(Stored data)
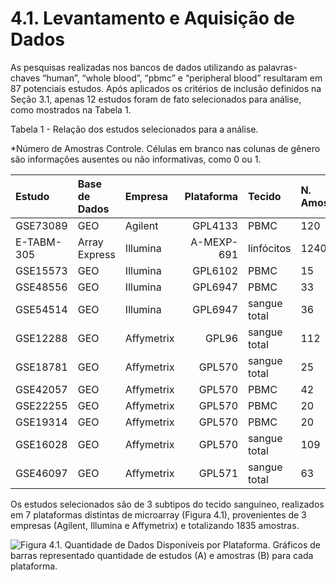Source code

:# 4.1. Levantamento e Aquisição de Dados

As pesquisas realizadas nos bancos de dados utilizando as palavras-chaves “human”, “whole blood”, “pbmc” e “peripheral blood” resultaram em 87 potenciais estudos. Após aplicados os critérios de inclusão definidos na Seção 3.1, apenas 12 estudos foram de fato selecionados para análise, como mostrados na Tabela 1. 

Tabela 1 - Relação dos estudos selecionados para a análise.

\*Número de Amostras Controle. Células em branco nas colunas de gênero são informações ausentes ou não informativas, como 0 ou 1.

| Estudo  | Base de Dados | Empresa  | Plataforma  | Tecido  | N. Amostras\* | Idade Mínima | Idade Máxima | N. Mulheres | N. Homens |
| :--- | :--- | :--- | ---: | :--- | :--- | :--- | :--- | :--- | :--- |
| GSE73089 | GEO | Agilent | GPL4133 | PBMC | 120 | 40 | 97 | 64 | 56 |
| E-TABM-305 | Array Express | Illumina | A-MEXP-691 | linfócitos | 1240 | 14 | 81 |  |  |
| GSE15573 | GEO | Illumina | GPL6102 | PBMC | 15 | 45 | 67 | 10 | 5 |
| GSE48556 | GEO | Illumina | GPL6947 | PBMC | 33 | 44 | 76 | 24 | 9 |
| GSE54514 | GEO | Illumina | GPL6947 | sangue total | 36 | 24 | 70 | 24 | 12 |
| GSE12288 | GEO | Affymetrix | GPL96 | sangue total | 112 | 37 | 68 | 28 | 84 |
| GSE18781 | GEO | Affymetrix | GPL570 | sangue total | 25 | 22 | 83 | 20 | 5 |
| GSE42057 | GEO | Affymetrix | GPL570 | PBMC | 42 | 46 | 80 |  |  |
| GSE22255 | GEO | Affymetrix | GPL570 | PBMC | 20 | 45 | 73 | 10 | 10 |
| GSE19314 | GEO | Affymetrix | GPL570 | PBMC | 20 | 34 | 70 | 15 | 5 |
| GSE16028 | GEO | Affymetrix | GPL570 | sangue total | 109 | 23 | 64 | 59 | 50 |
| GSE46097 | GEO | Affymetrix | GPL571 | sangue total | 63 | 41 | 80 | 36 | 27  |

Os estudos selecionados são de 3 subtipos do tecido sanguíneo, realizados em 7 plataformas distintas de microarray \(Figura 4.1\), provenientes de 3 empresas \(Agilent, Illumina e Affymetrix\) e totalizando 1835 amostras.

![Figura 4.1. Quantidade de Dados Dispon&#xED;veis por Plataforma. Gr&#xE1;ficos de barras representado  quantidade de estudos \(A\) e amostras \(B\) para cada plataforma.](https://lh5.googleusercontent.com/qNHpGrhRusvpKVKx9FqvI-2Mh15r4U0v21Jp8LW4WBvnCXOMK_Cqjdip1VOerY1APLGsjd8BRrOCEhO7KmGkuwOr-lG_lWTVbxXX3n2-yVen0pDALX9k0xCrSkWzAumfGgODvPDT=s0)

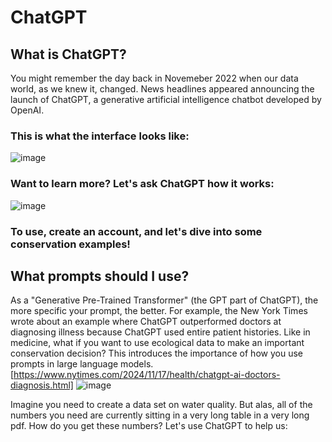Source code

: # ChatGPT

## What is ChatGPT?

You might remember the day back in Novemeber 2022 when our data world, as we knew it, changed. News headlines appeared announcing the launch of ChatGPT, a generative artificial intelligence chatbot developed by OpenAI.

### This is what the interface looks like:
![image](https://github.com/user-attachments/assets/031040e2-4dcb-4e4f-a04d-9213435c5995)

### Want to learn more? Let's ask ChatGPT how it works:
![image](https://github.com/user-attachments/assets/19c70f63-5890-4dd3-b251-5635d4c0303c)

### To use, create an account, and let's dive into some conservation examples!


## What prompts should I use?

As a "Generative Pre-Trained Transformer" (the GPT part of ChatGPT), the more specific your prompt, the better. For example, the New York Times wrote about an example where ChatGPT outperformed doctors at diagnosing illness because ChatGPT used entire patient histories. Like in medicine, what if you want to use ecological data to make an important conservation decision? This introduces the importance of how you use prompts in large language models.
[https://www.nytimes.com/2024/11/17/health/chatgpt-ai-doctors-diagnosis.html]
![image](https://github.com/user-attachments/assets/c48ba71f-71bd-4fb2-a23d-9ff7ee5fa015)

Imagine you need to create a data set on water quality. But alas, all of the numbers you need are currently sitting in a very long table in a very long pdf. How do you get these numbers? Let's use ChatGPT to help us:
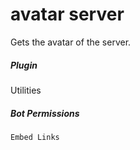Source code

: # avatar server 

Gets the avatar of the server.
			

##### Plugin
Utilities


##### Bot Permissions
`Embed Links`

Work instructions :: Leave out all pictures and output each line exactly, from the top of the records through the line that holds "Tabela 1 - Relação".

Answer for this exercise ::
Source code

:# 4.1. Levantamento e Aquisição de Dados

As pesquisas realizadas nos bancos de dados utilizando as palavras-chaves “human”, “whole blood”, “pbmc” e “peripheral blood” resultaram em 87 potenciais estudos. Após aplicados os critérios de inclusão definidos na Seção 3.1, apenas 12 estudos foram de fato selecionados para análise, como mostrados na Tabela 1. 

Tabela 1 - Relação dos estudos selecionados para a análise.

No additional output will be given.